Aboriginal people on the North Coast have a higher rate of chronic health conditions which lead to hospitalisation (Mid North Coast 4,055 per 100,000 Aboriginal persons) (Northern NSW 3,391) when compared to the overall rate for Aboriginal people across NSW (2,826) .
On behalf of the Australian Government, NCPHN commissions Integrated Team Care Program (ITC) providers across the North Coast to support Aboriginal people with chronic illnesses to access the health care they need.
The aims of the ITC Program are to:
- contribute to improving health outcomes for Aboriginal and Torres Strait Islander people with chronic health conditions through access to care coordination, multidisciplinary care, and support for self-management; and
- improve access to culturally appropriate mainstream primary care services (including but not limited to general practice, allied health and specialists) for Aboriginal and Torres Strait Islander people.
Who are the North Coast Integrated Team Care providers?
- Galambila AHS
- Barunga Coffs Harbour GP Super Clinic (Mainstream general practices in Coffs)
- Durri Aboriginal Corporation Medical Service
- Werin Aboriginal Corporation
- Werin Aboriginal Corporation (Mainstream general practices in Hastings Macleay)
- Bullinah Aboriginal Health Service
- Rekindling the Spirit (Mainstream general practices in Northern NSW)
- Rekindling the Spirit – Jullums Aboriginal Health Service
- Bulgarr Ngaru Medical Aboriginal Corporation – Clarence and Richmond Valley Clinics
- Bulgarr Ngaru Medical Aboriginal Corporation – Bugalwena General Practice, Tweed Heads
Care Coordination is provided by qualified health workers, which include nurses and Aboriginal Health Workers, to support eligible patients to access the services they need to treat their chronic disease according to the General Practitioner (GP) care plan.
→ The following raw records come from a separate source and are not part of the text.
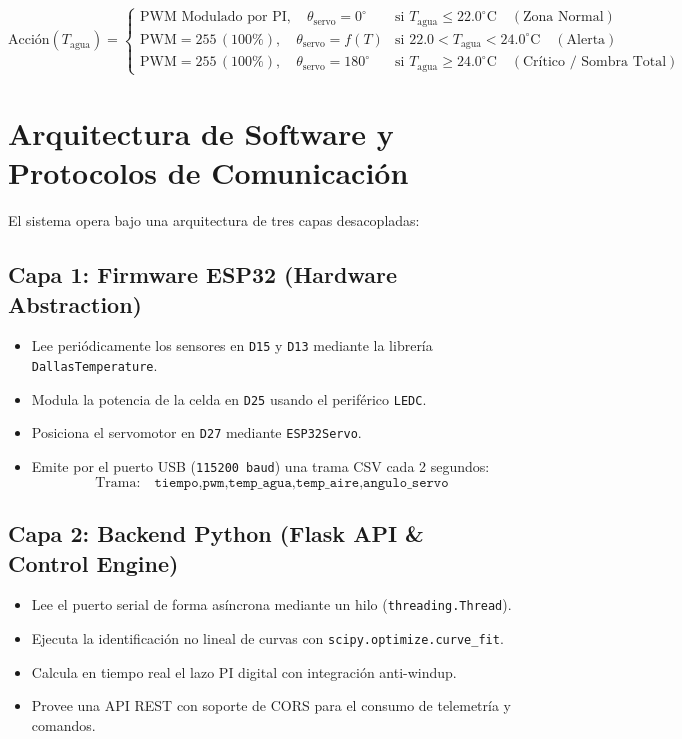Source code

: \documentclass[11pt,letterpaper]{article}
\begin{document}
\begin{equation}
    \text{Acción}(T_{\text{agua}}) = 
    \begin{cases}
        \text{PWM Modulado por PI}, \quad \theta_{\text{servo}} = 0^\circ & \text{si } T_{\text{agua}} \le 22.0^\circ\text{C} \quad (\text{Zona Normal}) \\
        \text{PWM} = 255 \, (100\%), \quad \theta_{\text{servo}} = f(T) & \text{si } 22.0 < T_{\text{agua}} < 24.0^\circ\text{C} \quad (\text{Alerta}) \\
        \text{PWM} = 255 \, (100\%), \quad \theta_{\text{servo}} = 180^\circ & \text{si } T_{\text{agua}} \ge 24.0^\circ\text{C} \quad (\text{Crítico / Sombra Total})
    \end{cases}
\end{equation}

\section{Arquitectura de Software y Protocolos de Comunicación}

El sistema opera bajo una arquitectura de tres capas desacopladas:

\subsection{Capa 1: Firmware ESP32 (Hardware Abstraction)}
\begin{itemize}
    \item Lee periódicamente los sensores en \texttt{D15} y \texttt{D13} mediante la librería \texttt{DallasTemperature}.
    \item Modula la potencia de la celda en \texttt{D25} usando el periférico \texttt{LEDC}.
    \item Posiciona el servomotor en \texttt{D27} mediante \texttt{ESP32Servo}.
    \item Emite por el puerto USB (\texttt{115200 baud}) una trama CSV cada 2 segundos:
    $$\text{Trama:} \quad \texttt{tiempo,pwm,temp\_agua,temp\_aire,angulo\_servo}$$
\end{itemize}

\subsection{Capa 2: Backend Python (Flask API \& Control Engine)}
\begin{itemize}
    \item Lee el puerto serial de forma asíncrona mediante un hilo (\texttt{threading.Thread}).
    \item Ejecuta la identificación no lineal de curvas con \texttt{scipy.optimize.curve\_fit}.
    \item Calcula en tiempo real el lazo PI digital con integración anti-windup.
    \item Provee una API REST con soporte de CORS para el consumo de telemetría y comandos.
\end{itemize}
\end{document}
The work of a Care Coordinator can include providing clinical care, arranging the services in patients’ care plans and assisting patients to participate in regular reviews by their primary care providers. Some services also have Aboriginal Outreach Workers who encourage Aboriginal people to access health services and help to ensure that services are culturally appropriate.
Care Coordinators and Aboriginal Outreach Workers have access to a Supplementary Services Funding Pool when they need to expedite a patient’s access to an urgent and essential allied health or specialist service, or the necessary transport to access the service, where this is not publicly available in a clinically acceptable timeframe. The Supplementary Services Funding Pool can also be used to assist patients to access GP-approved medical aids.
The eligibility criteria for accessing the ITC program is Aboriginal and Torres Strait Islander clients enrolled for chronic disease management in a general practice or an AMS, have a GP Management Plan and be referred by their GP. Dental is not an eligible condition for the purposes of the ITC Program. A chronic illness is defined under ITC as being an eligible condition that has been, or is likely to be, present for at least six months. Priority is given to clients with complex chronic care needs who require multidisciplinary coordinated care in order to manage their chronic disease/s.
Indigenous Health Program Officers have a policy and leadership role. They work to improve the integration of care across the region and develop and the capacity of mainstream primary care providers to deliver culturally appropriate primary care services to Aboriginal and Torres Strait Islander people, including taking an advocacy role in:
- uptake of Aboriginal and Torres Strait Islander specific MBS items including item 715 – Health Assessments for Aboriginal and Torres Strait Islander People, care planning and follow up items.
Indigenous Health Program Officers are employed by NCPHN and located across the region.